All meetings begin at 1:00 pm and are held in 5515 BSRB
September 11, 2019 – Qi Lab
October 9, 2019 – Arvan Lab
November 13, 2019 – Raghavan Lab
December 11, 2019 – Satin Lab
January 8, 2020 – Chang Lab
February 12, 2020 – Lieberman Lab
March 11, 2020 – Anita Zaitouna (Raghavan Lab)
April 8, 2020 – Tsai Lab
May 13, 2020 – Baldridge Lab
June 10, 2020 – Truttmann Lab
Peter Arvan is the William and Delores Brehm Professor of Diabetes Research, and Chief of the Division of Metabolism, Endocrinology & Diabetes (Depts. of Internal Medicine, and Molecular & Integrative Physiology). His laboratory uses cellular and mouse models to study protein folding and misfolding in pancreatic beta cells (proinsulin) and thyroid epithelial cells (thyroglobulin), in order to discover new treatments for conformational diseases that affect these cells of the endocrine system.
Billy Tsai is the Corydon Ford Collegiate Professor of Cell and Developmental Biology. His laboratory is interested in how pathogens exploit a cellular quality control pathway to cause infection.
Ling Qi is the Professor of Molecular & Integrative Physiology and Internal Medicine. His laboratory is broadly interested in the role of protein folding and degradation in endoplasmic reticulum and inflammation in human health and disease. They have recently generated new animal models recapitulating human obesity, type-1 diabetes and type-2 diabetes. Using cell biological, immunological and physiological tools, they strive to make discoveries and gain novel insights into the pathogenesis of human diseases.

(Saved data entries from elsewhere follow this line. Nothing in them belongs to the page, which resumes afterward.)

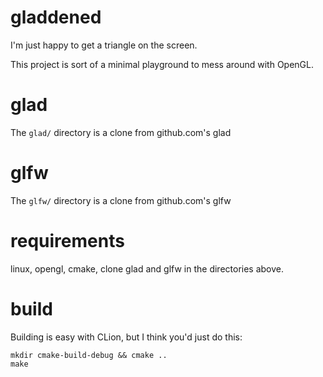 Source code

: # gladdened
I'm just happy to get a triangle on the screen.

This project is sort of a minimal playground to mess around with OpenGL.

# glad
The `glad/` directory is a clone from github.com's glad

# glfw
The `glfw/` directory is a clone from github.com's glfw

# requirements
linux, opengl, cmake, clone glad and glfw in the directories above.

# build
Building is easy with CLion, but I think you'd just do this:

    mkdir cmake-build-debug && cmake ..
    make
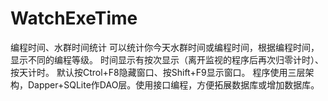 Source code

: # WatchExeTime
编程时间、水群时间统计
可以统计你今天水群时间或编程时间，根据编程时间，显示不同的编程等级。
时间显示有按次显示（离开监视的程序后再次归零计时）、按天计时。
默认按Ctrol+F8隐藏窗口、按Shift+F9显示窗口。
程序使用三层架构，Dapper+SQLite作DAO层。使用接口编程，方便拓展数据库或增加数据库。
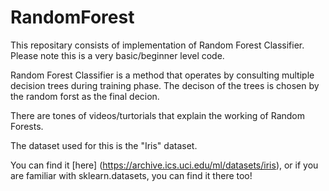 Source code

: # RandomForest
This repositary consists of implementation of Random Forest Classifier. Please note this is a very basic/beginner level code.

Random Forest Classifier is a method that operates by consulting multiple decision trees during training phase. The decison of the trees is chosen by the random forst as the final decion.

There are tones of videos/turtorials that explain the working of Random Forests.

The dataset used for this is the "Iris" dataset.

You can find it [here] (https://archive.ics.uci.edu/ml/datasets/iris), or if you are familiar with sklearn.datasets, you can find it there too!
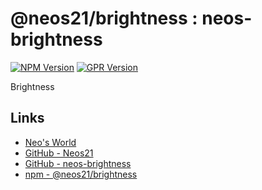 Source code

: # @neos21/brightness : neos-brightness

[![NPM Version](https://img.shields.io/npm/v/@neos21/brightness.svg)](https://www.npmjs.com/package/@neos21/brightness) [![GPR Version](https://img.shields.io/github/package-json/v/neos21/neos-brightness?label=github)](https://github.com/Neos21/neos-brightness/packages/__ID__)

Brightness


## Links

- [Neo's World](https://neos21.net/)
- [GitHub - Neos21](https://github.com/Neos21/)
- [GitHub - neos-brightness](https://github.com/Neos21/neos-brightness)
- [npm - @neos21/brightness](https://www.npmjs.com/package/@neos21/brightness)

Les Satin is a Professor of Pharmacology, and Affiliate Professor of Medicine (MEND division). His laboratory uses fluorescence calcium imaging methods, novel optical probes, patch clamp electrophysiology, and mathematical modeling to study the cellular and molecular basis of beta cell metabolic and secretory function and diabetes.

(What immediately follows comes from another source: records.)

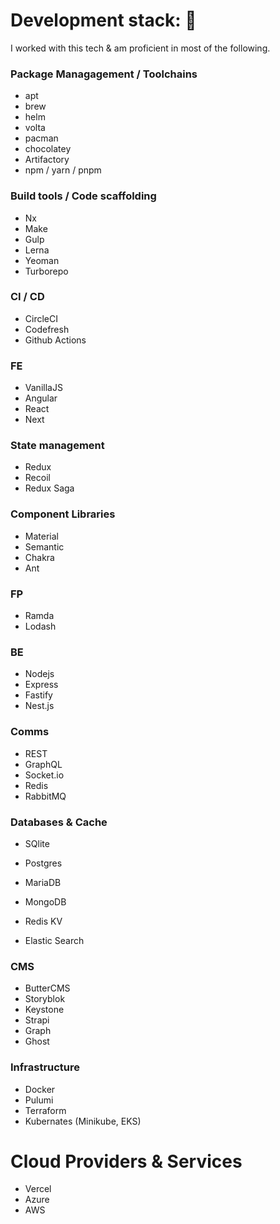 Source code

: # Development stack: :metal:

I worked with this tech & am proficient in most of the following.

### Package Managagement / Toolchains
- apt
- brew
- helm
- volta
- pacman
- chocolatey
- Artifactory
- npm / yarn / pnpm

### Build tools / Code scaffolding
- Nx
- Make
- Gulp
- Lerna
- Yeoman
- Turborepo

### CI / CD
- CircleCI  
- Codefresh  
- Github Actions  

### FE
- VanillaJS
- Angular  
- React  
- Next  

### State management
- Redux
- Recoil
- Redux Saga

### Component Libraries
- Material
- Semantic
- Chakra
- Ant

### FP
- Ramda  
- Lodash  

### BE
- Nodejs
- Express  
- Fastify  
- Nest.js

### Comms
- REST
- GraphQL  
- Socket.io  
- Redis  
- RabbitMQ  

### Databases & Cache
- SQlite  
- Postgres  
- MariaDB

- MongoDB  
- Redis KV
- Elastic Search 

### CMS
- ButterCMS 
- Storyblok 
- Keystone  
- Strapi  
- Graph
- Ghost

### Infrastructure
- Docker  
- Pulumi  
- Terraform  
- Kubernates (Minikube, EKS)  

# Cloud Providers & Services
- Vercel  
- Azure
- AWS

Malini Raghavan is Professor of Microbiology and Immunology and faculty member in the Immunology, Cellular and Molecular Biology and Biophysics graduate programs. Her laboratory studies human major histocompatibility complex (MHC) class I polymorphisms and their influences on protein folding and immunity, and the biology of endoplasmic reticulum (ER) chaperones.

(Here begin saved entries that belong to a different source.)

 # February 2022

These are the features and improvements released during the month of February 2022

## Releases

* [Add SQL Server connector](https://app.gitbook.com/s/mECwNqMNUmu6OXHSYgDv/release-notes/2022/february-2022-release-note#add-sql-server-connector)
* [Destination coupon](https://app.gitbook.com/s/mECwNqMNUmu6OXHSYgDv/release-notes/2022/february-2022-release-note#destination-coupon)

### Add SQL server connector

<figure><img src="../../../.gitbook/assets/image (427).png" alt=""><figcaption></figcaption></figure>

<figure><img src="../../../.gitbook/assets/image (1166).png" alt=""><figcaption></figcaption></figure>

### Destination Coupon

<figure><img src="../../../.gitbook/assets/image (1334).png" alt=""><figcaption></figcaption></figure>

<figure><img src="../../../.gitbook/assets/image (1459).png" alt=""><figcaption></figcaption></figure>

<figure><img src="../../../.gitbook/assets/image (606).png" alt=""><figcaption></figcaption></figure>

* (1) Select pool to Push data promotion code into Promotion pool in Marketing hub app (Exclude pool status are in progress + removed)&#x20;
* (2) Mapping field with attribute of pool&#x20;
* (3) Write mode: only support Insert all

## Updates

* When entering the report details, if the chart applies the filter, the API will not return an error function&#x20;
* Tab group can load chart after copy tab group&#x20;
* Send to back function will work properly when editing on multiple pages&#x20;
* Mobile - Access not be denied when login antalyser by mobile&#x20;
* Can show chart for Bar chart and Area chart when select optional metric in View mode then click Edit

Amy Chang is an Associate Professor in the Department of Molecular, Cellular & Developmental Biology. The Chang lab uses yeast as a model system to understand regulation of lipid homeostasis and the cellular consequences of lipid toxicity.
Ming Liu is the Adjunct Associate Professor of Division of Metabolism, Endocrinology & Diabetes. His laboratory focuses on studying early events of insulin biosynthesis and better understanding molecular mechanism of beta cell failure and diabetes caused by defects in insulin biosynthesis in hopes of identifying novel targets for diabetes intervention.
Andrew Lieberman is the Gerald Abrams Collegiate Professor of Pathology and Director of Neuropathology. His laboratory uses cellular and mouse models to study inherited forms of neurodegeneration in hopes of identifying targets for therapeutic intervention.